Instructions to follow:
A word-for-word restatement of every entry is what is needed here.

Records supplied:
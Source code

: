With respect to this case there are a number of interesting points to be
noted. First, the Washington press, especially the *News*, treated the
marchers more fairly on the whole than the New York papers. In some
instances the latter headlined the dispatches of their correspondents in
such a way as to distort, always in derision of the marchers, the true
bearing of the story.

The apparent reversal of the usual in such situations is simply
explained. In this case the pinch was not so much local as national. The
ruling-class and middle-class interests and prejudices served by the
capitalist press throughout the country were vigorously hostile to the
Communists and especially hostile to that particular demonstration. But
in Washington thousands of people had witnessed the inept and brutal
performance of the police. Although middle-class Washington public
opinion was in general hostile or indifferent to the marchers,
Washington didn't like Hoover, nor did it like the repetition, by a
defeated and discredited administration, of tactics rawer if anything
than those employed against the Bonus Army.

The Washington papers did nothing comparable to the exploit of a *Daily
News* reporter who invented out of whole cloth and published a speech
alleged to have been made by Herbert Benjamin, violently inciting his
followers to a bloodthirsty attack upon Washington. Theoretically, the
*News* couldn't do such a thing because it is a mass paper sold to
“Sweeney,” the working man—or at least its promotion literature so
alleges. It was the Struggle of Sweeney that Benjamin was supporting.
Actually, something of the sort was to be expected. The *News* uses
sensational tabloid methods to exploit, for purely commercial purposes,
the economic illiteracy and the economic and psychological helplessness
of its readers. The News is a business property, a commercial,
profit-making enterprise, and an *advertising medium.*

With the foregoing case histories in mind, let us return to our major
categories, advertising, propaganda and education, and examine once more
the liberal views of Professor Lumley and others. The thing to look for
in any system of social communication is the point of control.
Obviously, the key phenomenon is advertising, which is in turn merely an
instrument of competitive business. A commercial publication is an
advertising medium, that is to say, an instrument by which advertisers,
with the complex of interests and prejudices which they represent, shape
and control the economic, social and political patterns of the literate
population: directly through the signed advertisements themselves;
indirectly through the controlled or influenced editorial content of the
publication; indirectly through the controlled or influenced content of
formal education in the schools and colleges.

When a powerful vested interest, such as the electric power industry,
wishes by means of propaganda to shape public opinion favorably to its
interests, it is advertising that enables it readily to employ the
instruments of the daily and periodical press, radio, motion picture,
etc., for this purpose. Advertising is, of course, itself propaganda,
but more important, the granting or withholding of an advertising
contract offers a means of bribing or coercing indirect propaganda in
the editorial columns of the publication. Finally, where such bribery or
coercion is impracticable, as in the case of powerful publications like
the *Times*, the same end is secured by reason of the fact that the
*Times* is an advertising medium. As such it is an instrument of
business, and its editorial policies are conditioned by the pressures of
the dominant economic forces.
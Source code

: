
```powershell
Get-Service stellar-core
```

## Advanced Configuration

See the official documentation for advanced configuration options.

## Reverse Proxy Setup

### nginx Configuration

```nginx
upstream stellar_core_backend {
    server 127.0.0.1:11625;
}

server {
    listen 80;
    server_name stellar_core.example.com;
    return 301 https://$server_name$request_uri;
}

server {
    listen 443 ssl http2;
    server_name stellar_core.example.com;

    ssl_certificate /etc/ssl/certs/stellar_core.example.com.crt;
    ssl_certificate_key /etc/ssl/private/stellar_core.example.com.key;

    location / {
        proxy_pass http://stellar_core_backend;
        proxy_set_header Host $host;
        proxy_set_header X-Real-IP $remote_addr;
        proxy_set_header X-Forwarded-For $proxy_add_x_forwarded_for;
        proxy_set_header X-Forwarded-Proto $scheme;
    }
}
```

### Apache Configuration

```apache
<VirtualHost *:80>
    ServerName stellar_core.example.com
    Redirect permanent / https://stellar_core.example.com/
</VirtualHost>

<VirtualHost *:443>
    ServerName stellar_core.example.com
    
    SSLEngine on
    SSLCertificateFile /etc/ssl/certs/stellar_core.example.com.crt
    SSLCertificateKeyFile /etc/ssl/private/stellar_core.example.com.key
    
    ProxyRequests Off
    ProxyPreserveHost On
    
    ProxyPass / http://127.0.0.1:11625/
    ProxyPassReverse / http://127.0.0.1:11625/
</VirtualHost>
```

Result for this exercise:
Source code

:With respect to this case there are a number of interesting points to be
noted. First, the Washington press, especially the *News*, treated the
marchers more fairly on the whole than the New York papers. In some
instances the latter headlined the dispatches of their correspondents in
such a way as to distort, always in derision of the marchers, the true
bearing of the story.

The apparent reversal of the usual in such situations is simply
explained. In this case the pinch was not so much local as national. The
ruling-class and middle-class interests and prejudices served by the
capitalist press throughout the country were vigorously hostile to the
Communists and especially hostile to that particular demonstration. But
in Washington thousands of people had witnessed the inept and brutal
performance of the police. Although middle-class Washington public
opinion was in general hostile or indifferent to the marchers,
Washington didn't like Hoover, nor did it like the repetition, by a
defeated and discredited administration, of tactics rawer if anything
than those employed against the Bonus Army.

The Washington papers did nothing comparable to the exploit of a *Daily
News* reporter who invented out of whole cloth and published a speech
alleged to have been made by Herbert Benjamin, violently inciting his
followers to a bloodthirsty attack upon Washington. Theoretically, the
*News* couldn't do such a thing because it is a mass paper sold to
“Sweeney,” the working man—or at least its promotion literature so
alleges. It was the Struggle of Sweeney that Benjamin was supporting.
Actually, something of the sort was to be expected. The *News* uses
sensational tabloid methods to exploit, for purely commercial purposes,
the economic illiteracy and the economic and psychological helplessness
of its readers. The News is a business property, a commercial,
profit-making enterprise, and an *advertising medium.*

With the foregoing case histories in mind, let us return to our major
categories, advertising, propaganda and education, and examine once more
the liberal views of Professor Lumley and others. The thing to look for
in any system of social communication is the point of control.
Obviously, the key phenomenon is advertising, which is in turn merely an
instrument of competitive business. A commercial publication is an
advertising medium, that is to say, an instrument by which advertisers,
with the complex of interests and prejudices which they represent, shape
and control the economic, social and political patterns of the literate
population: directly through the signed advertisements themselves;
indirectly through the controlled or influenced editorial content of the
publication; indirectly through the controlled or influenced content of
formal education in the schools and colleges.

When a powerful vested interest, such as the electric power industry,
wishes by means of propaganda to shape public opinion favorably to its
interests, it is advertising that enables it readily to employ the
instruments of the daily and periodical press, radio, motion picture,
etc., for this purpose. Advertising is, of course, itself propaganda,
but more important, the granting or withholding of an advertising
contract offers a means of bribing or coercing indirect propaganda in
the editorial columns of the publication. Finally, where such bribery or
coercion is impracticable, as in the case of powerful publications like
the *Times*, the same end is secured by reason of the fact that the
*Times* is an advertising medium. As such it is an instrument of
business, and its editorial policies are conditioned by the pressures of
the dominant economic forces.
Source code

:
```powershell
Get-Service stellar-core
```

## Advanced Configuration

See the official documentation for advanced configuration options.

## Reverse Proxy Setup

### nginx Configuration

```nginx
upstream stellar_core_backend {
    server 127.0.0.1:11625;
}

server {
    listen 80;
    server_name stellar_core.example.com;
    return 301 https://$server_name$request_uri;
}

server {
    listen 443 ssl http2;
    server_name stellar_core.example.com;

    ssl_certificate /etc/ssl/certs/stellar_core.example.com.crt;
    ssl_certificate_key /etc/ssl/private/stellar_core.example.com.key;

    location / {
        proxy_pass http://stellar_core_backend;
        proxy_set_header Host $host;
        proxy_set_header X-Real-IP $remote_addr;
        proxy_set_header X-Forwarded-For $proxy_add_x_forwarded_for;
        proxy_set_header X-Forwarded-Proto $scheme;
    }
}
```

### Apache Configuration

```apache
<VirtualHost *:80>
    ServerName stellar_core.example.com
    Redirect permanent / https://stellar_core.example.com/
</VirtualHost>

<VirtualHost *:443>
    ServerName stellar_core.example.com
    
    SSLEngine on
    SSLCertificateFile /etc/ssl/certs/stellar_core.example.com.crt
    SSLCertificateKeyFile /etc/ssl/private/stellar_core.example.com.key
    
    ProxyRequests Off
    ProxyPreserveHost On
    
    ProxyPass / http://127.0.0.1:11625/
    ProxyPassReverse / http://127.0.0.1:11625/
</VirtualHost>
```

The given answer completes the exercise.